Although news of a $5.9 billion U.S. arms agreement to Taiwan initially caused China to warn that the deal could derail U.S.-Chinese relations, the relationship appears to be stable.
Speaking in Indonesia on Oct. 23, U.S. Secretary of Defense Leon Panetta commended the Chinese for handling news of the arms deal “in a professional and diplomatic way.”
Panetta noted that he had “heard nothing that indicates that [China is] taking any steps in reaction” to the deal.
China’s immediate response to the news of the deal was a statement by Vice Foreign Minister Zhang Zhijun to U.S. Ambassador to China Gary Locke on Sept. 21, warning that sales to Taiwan would “inevitably cause damage to Sino-U.S. relations,” according to a ministry press release.
Initially, China threatened to respond by cutting off military ties and canceling diplomatic meetings.
At an Oct. 11 meeting between Chinese Vice Foreign Minister Cui Tiankai and U.S. Assistant Secretary of State for East Asian and Pacific Affairs Kurt Campbell, Cui said he wanted to discuss the two countries’ differences to “prevent them from excessively interfering in the normal development of China-U.S. relations,” according to The Washington Times.
The sale includes a package to retrofit 145 F-16 A/B fighter jets with new radar, weapons systems, and structural upgrades; an extension of a training program; and parts for three types of aircrafts.
New F-16 C/D planes, requested by Taiwan since 2006, are not included.
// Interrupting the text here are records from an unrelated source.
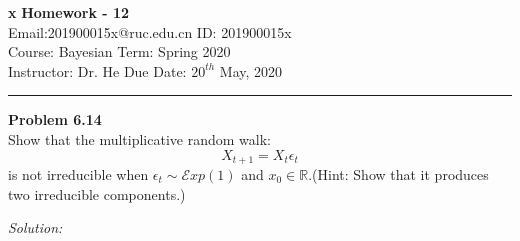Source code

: \documentclass[a4paper, 11pt]{article}
\newenvironment{problem}[2][Problem]
    { \begin{mdframed}[backgroundcolor=gray!20] \textbf{#1 #2} \\}
    {  \end{mdframed}}
\newenvironment{solution}
    {\textit{Solution:}}
    {}
\begin{document}
\noindent
\large\textbf{x} \hfill \textbf{Homework - 12}   \\
Email:201900015x@ruc.edu.cn  \hfill ID: 201900015x \\
\normalsize Course: Bayesian \hfill Term: Spring 2020\\
Instructor: Dr. He \hfill Due Date: $20^{th}$ May, 2020 \\
\noindent\rule{7in}{2.8pt}

\begin{problem}{6.14}
Show that the multiplicative random walk:
$$X_{t+1}=X_t\epsilon_t$$
is not irreducible when $\epsilon_{t} \sim \mathcal{E} x p(1)$ and $x_{0} \in \mathbb{R}$.(Hint: Show that it produces
two irreducible components.) 
\end{problem}
\begin{solution}
    
\end{solution}
\end{document}
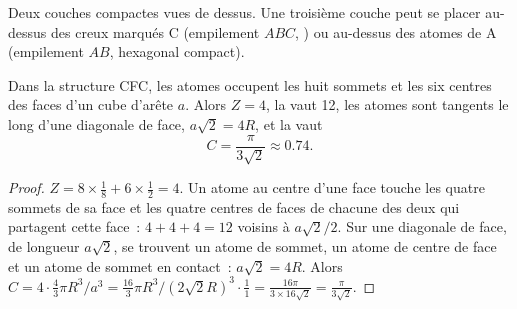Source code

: \begin{omfigure}

{\small Deux couches compactes vues de dessus. Une troisième couche peut
se placer au-dessus des creux marqués C (empilement $ABC$, ) ou au-dessus des atomes de A (empilement $AB$,
hexagonal compact).}
\end{omfigure}

\begin{proposition}\label{prop:b1:crystals-metals:fcc}
Dans la structure CFC, les atomes occupent les huit sommets et les six
centres des faces d'un cube d'arête $a$. Alors $Z = 4$, la 
vaut 12, les atomes sont tangents le long d'une diagonale de face,
$a\sqrt2 = 4R$, et la  vaut
\[
  C = \frac{\pi}{3\sqrt2} \approx 0.74 .
\]
\end{proposition}

\begin{proof}
$Z = 8 \times \frac18 + 6 \times \frac12 = 4$. Un atome au centre d'une
face touche les quatre sommets de sa face et les quatre centres de faces
de chacune des deux  qui partagent cette face~: $4 + 4 + 4 = 12$
voisins à $a\sqrt2/2$. Sur une diagonale de face, de longueur $a\sqrt2$,
se trouvent un atome de sommet, un atome de centre de face et un atome
de sommet en contact~: $a\sqrt2 = 4R$. Alors
$C = 4 \cdot \frac43\pi R^3/a^3 = \frac{16}{3}\pi R^3/(2\sqrt2 R)^3 \cdot
\frac{1}{1} = \frac{16\pi}{3 \times 16\sqrt2} = \frac{\pi}{3\sqrt2}$.
\end{proof}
However, a senior administration official speaking during a Sept. 21 conference call with reporters said the sale of new planes “is still under consideration.”
In a press release the same day, Sen. John Cornyn (R-Tex.) said that not selling new F-16s was a “capitulation” to China and a “failure by the Administration to live up to its obligations under the Taiwan Relations Act.”
The Obama administration has sold more than $12 billion in arms to Taiwan in the last two years. Taiwan’s current fleet of F-16 A/Bs was purchased in 1992.